The ASCAP event will also recognize the work of its top-charting songwriters for the previous year.

ASCAP president Marilyn Bergman hailed Blige as not only the “Queen Of Hip-Hop Soul,” but “a guiding light” who remained true to her musical vision. “Through all of her struggles, she was determined to find and maintain her own musical voice,” said Bergman in a statement. “By doing so, she has become one of the most successful R&B/hip-hop writer/performers in the country and has paved the way for many others.”

The ASCAP honor is the latest in a string of awards for the multi-platinum Blige, whose The Breakthrough album also earned her Grammy and American Music honors in the last year.

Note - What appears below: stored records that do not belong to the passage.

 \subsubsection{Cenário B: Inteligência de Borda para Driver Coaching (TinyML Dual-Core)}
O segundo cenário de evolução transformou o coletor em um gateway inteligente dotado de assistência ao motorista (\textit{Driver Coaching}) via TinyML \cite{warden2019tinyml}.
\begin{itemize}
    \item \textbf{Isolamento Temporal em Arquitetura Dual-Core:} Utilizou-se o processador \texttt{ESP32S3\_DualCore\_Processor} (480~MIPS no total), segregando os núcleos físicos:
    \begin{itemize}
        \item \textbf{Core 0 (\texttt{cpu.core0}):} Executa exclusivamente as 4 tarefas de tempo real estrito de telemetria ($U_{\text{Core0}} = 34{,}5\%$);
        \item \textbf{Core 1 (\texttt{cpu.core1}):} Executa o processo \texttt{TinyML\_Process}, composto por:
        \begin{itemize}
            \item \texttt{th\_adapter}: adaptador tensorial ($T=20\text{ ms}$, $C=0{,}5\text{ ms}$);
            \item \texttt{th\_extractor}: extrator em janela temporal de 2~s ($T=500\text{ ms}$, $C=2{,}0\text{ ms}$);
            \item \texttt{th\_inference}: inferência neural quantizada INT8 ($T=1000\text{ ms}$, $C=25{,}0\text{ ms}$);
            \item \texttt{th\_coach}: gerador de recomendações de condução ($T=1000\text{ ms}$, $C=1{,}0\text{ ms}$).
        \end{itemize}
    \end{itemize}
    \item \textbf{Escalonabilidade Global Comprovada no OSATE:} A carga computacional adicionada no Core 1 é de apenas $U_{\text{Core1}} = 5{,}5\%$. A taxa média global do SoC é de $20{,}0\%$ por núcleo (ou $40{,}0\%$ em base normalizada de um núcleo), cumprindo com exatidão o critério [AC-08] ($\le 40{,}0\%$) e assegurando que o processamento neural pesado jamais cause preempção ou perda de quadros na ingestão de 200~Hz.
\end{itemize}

Asked what other superstar artists she would pattern her career after, Blige pointed to three mega-stars: “Michael Jackson is Michael Jackson and he’s had so much success that you know, it’s kind of scary. You know, I’m not afraid of the success, don’t get me wrong. Michael Jackson has had a phenomenal career, but if I had to list anybody, I would have to say Aretha Franklin and Diana Ross, because Diana Ross had the best of both worlds. She was singing, people loved her, and then she was an actress. Aretha Franklin was just the most incredible soul singer ever to exist, and still is.”

Mary talks about real love and real rumors in the next issue of Essence.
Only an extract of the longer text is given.